Dell said that demand for its products is “stabilizing” and that it expects to report a sequential increase in revenue for its second fiscal quarter, which ends July 31.
The computer maker also expects a “modest decline” in gross margins, however, due to higher component costs and a competitive pricing environment, Chief Financial Officer Brian Gladden said in a statement. Gross margins provide a measure of how profitable a company is after its costs of doing business.
Demand for Dell’s products and services seems to have stabilized from this time last year, the company said, but the demand varies significantly by customer segment and geography.
“We continue to believe that customers are deferring IT purchases, and that we will see demand return to more typical levels at some point,” Gladden said in the statement.
Dell's shares on the Nasdaq fell about 4% in after-hours trading, to $12.55.
The announcement came ahead of Dell's analyst conference to be held on Tuesday in Austin, Texas.
Dell's revenue has declined sequentially for each of the last three quarters amid the worldwide recession.
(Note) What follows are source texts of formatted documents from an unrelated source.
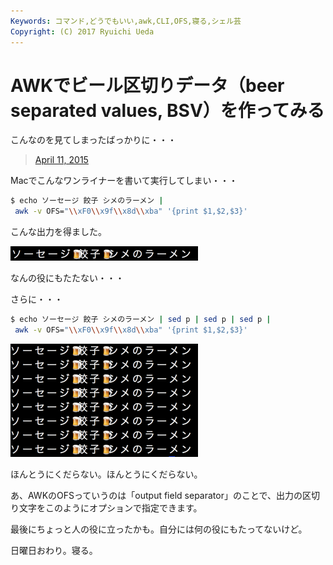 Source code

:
 ```yaml
---
Keywords: コマンド,どうでもいい,awk,CLI,OFS,寝る,シェル芸
Copyright: (C) 2017 Ryuichi Ueda
---
```


# AWKでビール区切りデータ（beer separated values, BSV）を作ってみる
こんなのを見てしまったばっかりに・・・


<blockquote class="twitter-tweet" data-partner="tweetdeck"><a href="https://twitter.com/ngsw/status/586900807179579393">April 11, 2015</a></blockquote>
<script async src="//platform.twitter.com/widgets.js" charset="utf-8"></script>

Macでこんなワンライナーを書いて実行してしまい・・・

<!--more-->

```bash
$ echo ソーセージ 餃子 シメのラーメン |
 awk -v OFS="\\xF0\\x9f\\x8d\\xba" '{print $1,$2,$3}'
```


こんな出力を得ました。

<a href="スクリーンショット-2015-04-12-22.55.56.png"><img src="スクリーンショット-2015-04-12-22.55.56-300x23.png" alt="スクリーンショット 2015-04-12 22.55.56" width="300" height="23" class="aligncenter size-medium wp-image-5770" /></a>

なんの役にもたたない・・・

さらに・・・

```bash
$ echo ソーセージ 餃子 シメのラーメン | sed p | sed p | sed p |
 awk -v OFS="\\xF0\\x9f\\x8d\\xba" '{print $1,$2,$3}'
```

<a href="スクリーンショット-2015-04-12-23.04.52.png"><img src="スクリーンショット-2015-04-12-23.04.52-300x181.png" alt="スクリーンショット 2015-04-12 23.04.52" width="300" height="181" class="aligncenter size-medium wp-image-5777" /></a>

ほんとうにくだらない。ほんとうにくだらない。

あ、AWKのOFSっていうのは「output field separator」のことで、出力の区切り文字をこのようにオプションで指定できます。

最後にちょっと人の役に立ったかも。自分には何の役にもたってないけど。


日曜日おわり。寝る。
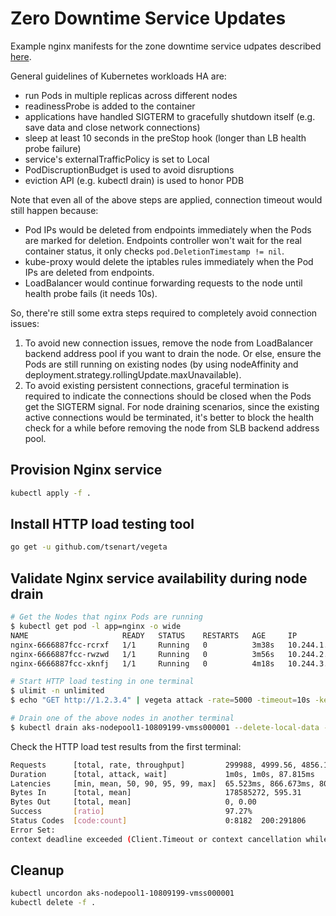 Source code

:# Zero Downtime Service Updates

Example nginx manifests for the zone downtime service udpates described [here](https://blog.gruntwork.io/zero-downtime-server-updates-for-your-kubernetes-cluster-902009df5b33).

General guidelines of Kubernetes workloads HA are:

* run Pods in multiple replicas across different nodes
* readinessProbe is added to the container
* applications have handled SIGTERM to gracefully shutdown itself (e.g. save data and close network connections)
* sleep at least 10 seconds in the preStop hook (longer than LB health probe failure)
* service's externalTrafficPolicy is set to Local
* PodDiscruptionBudget is used to avoid disruptions
* eviction API (e.g. kubectl drain) is used to honor PDB

Note that even all of the above steps are applied, connection timeout would still happen because:

* Pod IPs would be deleted from endpoints immediately when the Pods are marked for deletion. Endpoints controller won't wait for the real container status, it only checks  `pod.DeletionTimestamp != nil`.
* kube-proxy would delete the iptables rules immediately when the Pod IPs are deleted from endpoints.
* LoadBalancer would continue forwarding requests to the node until health probe fails (it needs 10s).

So, there're still some extra steps required to completely avoid connection issues:

1) To avoid new connection issues, remove the node from LoadBalancer backend address pool if you want to drain the node. Or else, ensure the Pods are still running on existing nodes (by using nodeAffinity and deployment.strategy.rollingUpdate.maxUnavailable).
2) To avoid existing persistent connections, graceful termination is required to indicate the connections should be closed when the Pods get the SIGTERM signal. For node draining scenarios, since the existing active connections would be terminated, it's better to block the health check for a while before removing the node from SLB backend address pool.

## Provision Nginx service

```sh
kubectl apply -f .
```

## Install HTTP load testing tool

```sh
go get -u github.com/tsenart/vegeta
```

## Validate Nginx service availability during node drain

```sh
# Get the Nodes that nginx Pods are running
$ kubectl get pod -l app=nginx -o wide
NAME                     READY   STATUS    RESTARTS   AGE     IP            NODE                                NOMINATED NODE   READINESS GATES
nginx-6666887fcc-rcrxf   1/1     Running   0          3m38s   10.244.1.15   aks-nodepool1-10809199-vmss000002   <none>           <none>
nginx-6666887fcc-rwzwd   1/1     Running   0          3m56s   10.244.2.18   aks-nodepool1-10809199-vmss000001   <none>           <none>
nginx-6666887fcc-xknfj   1/1     Running   0          4m18s   10.244.3.4    aks-nodepool2-10809199-vmss000000   <none>           <none>

# Start HTTP load testing in one terminal
$ ulimit -n unlimited
$ echo "GET http://1.2.3.4" | vegeta attack -rate=5000 -timeout=10s -keepalive=false -duration=1m | tee results.bin | vegeta report

# Drain one of the above nodes in another terminal
$ kubectl drain aks-nodepool1-10809199-vmss000001 --delete-local-data --ignore-daemonsets
```

Check the HTTP load test results from the first terminal:

```sh
Requests      [total, rate, throughput]         299988, 4999.56, 4856.10
Duration      [total, attack, wait]             1m0s, 1m0s, 87.815ms
Latencies     [min, mean, 50, 90, 95, 99, max]  65.523ms, 866.673ms, 80.412ms, 2.409s, 5.066s, 10.003s, 10.367s
Bytes In      [total, mean]                     178585272, 595.31
Bytes Out     [total, mean]                     0, 0.00
Success       [ratio]                           97.27%
Status Codes  [code:count]                      0:8182  200:291806
Error Set:
context deadline exceeded (Client.Timeout or context cancellation while reading body)
```

## Cleanup

```sh
kubectl uncordon aks-nodepool1-10809199-vmss000001
kubectl delete -f .
```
Its revenue in the first quarter fell to $12.3 billion, a 23% drop from the same period a year earlier. Net income fell to $290 million from $784 million on lower PC sales and restructuring charges.
Dell remains focused on cutting costs in a “still-challenging operating environment,” Gladden said on Monday. Dell has said it wants to reduce its annual costs by around $4 billion by the end of fiscal 2011.